The contours of this two-way approach is being mapped out by Indigenous scholars, most of whom carry European as well as Aboriginal and Torres Strait Islander ancestry, and who have sufficiently mastered Western culture and its knowledge systems to talk back to modern Australia—scholars such as Professor Marcia Langton of Melbourne University, Dr Tyson Yunkaporta of Deakin University, Noel Pearson of Cape York, and Professor Ann Poelina of Notre Dame University WA—along with a host of others too numerous to mention, who are following along in their footsteps.
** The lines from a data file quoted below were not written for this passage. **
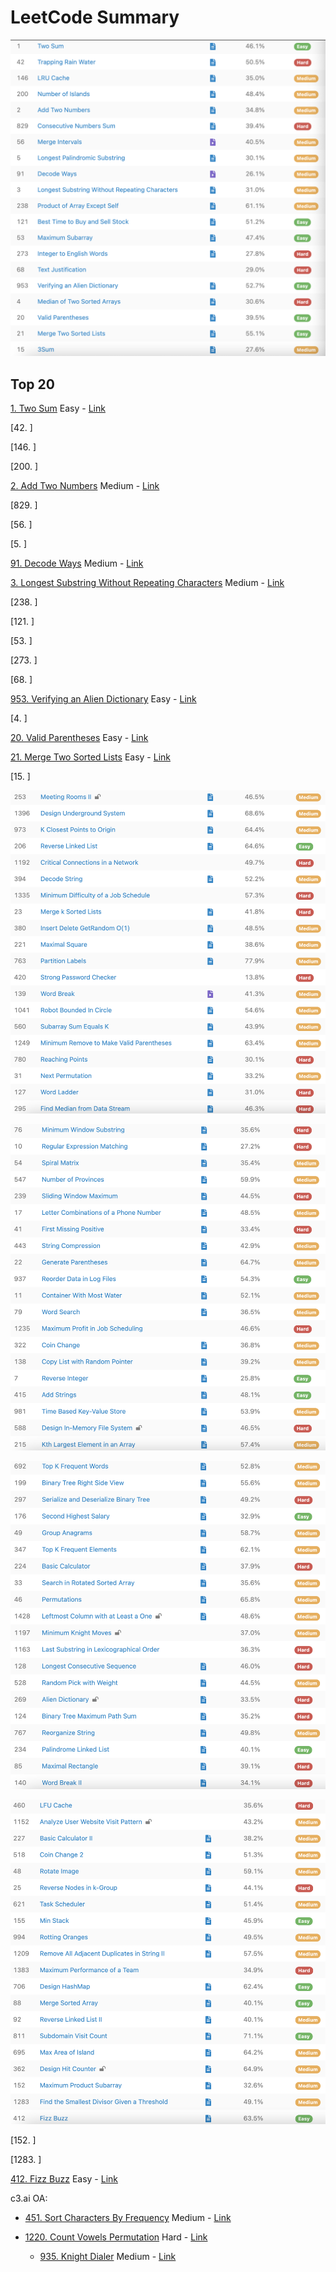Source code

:# LeetCode Summary

![rank1-20.png](images/rank1-20.png)

## Top 20

[1. Two Sum](./questions/1.%20Two%20Sum.md)	Easy - [Link](https://leetcode.com/problems/two-sum/)

[42. ]

[146. ]

[200. ]

[2. Add Two Numbers](./questions/2.%20Add%20Two%20Numbers.md)	Medium - [Link](https://leetcode.com/problems/add-two-numbers/)

[829. ]

[56. ]

[5. ]

[91. Decode Ways](./questions/91.%20Decode%20Ways.md)	Medium - [Link](https://leetcode.com/problems/decode-ways/)

[3. Longest Substring Without Repeating Characters](./questions/3.%20Longest%20Substring%20Without%20Repeating%20Characters)	Medium - [Link](https://leetcode.com/problems/longest-substring-without-repeating-characters/) 

[238. ]

[121. ]

[53. ]

[273. ]

[68. ]

[953. Verifying an Alien Dictionary](./questions/953.%20Verifying%20an%20Alien%20Dictionary.md)	Easy - [Link](https://leetcode.com/problems/verifying-an-alien-dictionary/)

[4. ]

[20. Valid Parentheses](./questions/20.%20Valid%20Parentheses.md)	Easy - [Link](https://leetcode.com/problems/valid-parentheses/)

[21. Merge Two Sorted Lists](./questions/21.%20Merge%20Two%20Sorted%20Lists.md)	Easy - [Link](https://leetcode.com/problems/merge-two-sorted-lists/)

[15. ]

![rank21-40.png](images/rank21-40.png)



![rank41-60](images/rank41-60.png)



![rank61-80](images/rank61-80.png)



![rank81-100](images/rank81-100.png)



[152. ]

[1283. ]

[412. Fizz Buzz](./questions/412.%20Fizz%20Buzz.md)	Easy - [Link](https://leetcode.com/problems/fizz-buzz/)







c3.ai OA:

- [451. Sort Characters By Frequency](./questions/451.%20Sort%20Characters%20By%20Frequency.md)	Medium - [Link](https://leetcode.com/problems/sort-characters-by-frequency/)

- [1220. Count Vowels Permutation](./questions/1220.%20Count%20Vowels%20Permutation.md)	Hard - [Link](https://leetcode.com/problems/count-vowels-permutation/)
  - [935. Knight Dialer](./questions/935.%20Knight%20Dialer.md)	Medium - [Link](https://leetcode.com/problems/knight-dialer/)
Along with the artists who are giving the world a unique visual language that tells this story: a visual language for which the world is hungry.

While the political class talk about getting more women into parliament and leadership positions, there is an altogether different cultural revolution that is well underway.

Matching the Prime Minister’s political idea of a uniquely Australian Way, my colleague Tarik Cutuk has called for the development of a specific Australian school of philosophy. Indigenous Elder, Dr Mary Graham (Australian Philosophy Research Group, 2021) suggests that this would trace the convergences and resonances between Aboriginal and other non-Western ways of knowing and being, as well as to fruitfully integrate, synthesise, and juxtapose them with the European tradition and the critiques thereof.

What an intellectually exciting prospect this presents!

For when the faculty of reason is detached from the faculty of feeling it leads to a kind of madness, which is the legacy of extreme rational materialism, and the sort of dissociative behaviours we associate with trauma, sociopathic business culture, the growing tendency to conspiracy thinking, and the fevered techno-religious dreams of human evolution across the silicon divide to a new digital species of super intelligence.

That the murmurings of the Australian Press Gallery and political commentariat show little understanding of this greater challenge, while they obsess about defense spending, is a testimony to why people increasingly hold the media and the techno-experts in contempt. And switch off.

These culturally myopic and corrosive trends of late modernity’s so-called experts and leaders undermine the sort of change (reform) that Prime Minister Albanese is advocating for as an Australian Way that empowers a sense of agency and collective purpose, where ‘no one is left behind’. And where we reach towards the sort of consensus ‘togetherness’ that Treasurer Chalmers is looking for in his Productivity Round Table.

Therefore, Cutuk proposes that this unique postcolonial Australian school of philosophy would necessarily need to be broadly post-secular, since the contemporary discipline of philosophy’s demarcation from ‘religion’ is a Eurocentric, modern construct. It is no accident that despite our multiculturalism, university philosophy departments are restricted to the European cannon—the philosophical insights of other cultures hived off into anthropology and religious studies.

Such intellectual hubris precludes the cultivation and appreciation of the idea of wisdom being entwined with spiritual forces and other tenets of the unseen, as well as the empirical and intersubjectively verifiable reality that informs alternative philosophies located within Buddhist, Hindu and Taoist thought, which are confined to schools of religious studies in most Universities, if at all. But where philosophical enquiry has long been more than conceptual ‘thinking’, and requires embodied experiential practice that transcends and dissolves the ‘individual (ego)self’ structure of modern ways of thinking.

Paul Hawken suggests, therefore, that to meet the challenge of living sustainably on Planet Earth we need to recalibrate our thinking. Our social and economic relationships need to be integrated within rejuvenated social and natural ecosystems in ways that recover such sensibilities so that concentrated forms of economic power cannot overrule.

Do we have the intellectual imagination and cultural humility to find an Australian Way that answers this further demand on questions of productivity, engagement and agency in mapping our unique pathway in the new world order? One that truly responds to our multicultural identity and acknowledgement that our cultural foundations rest in the Law of Deep Time?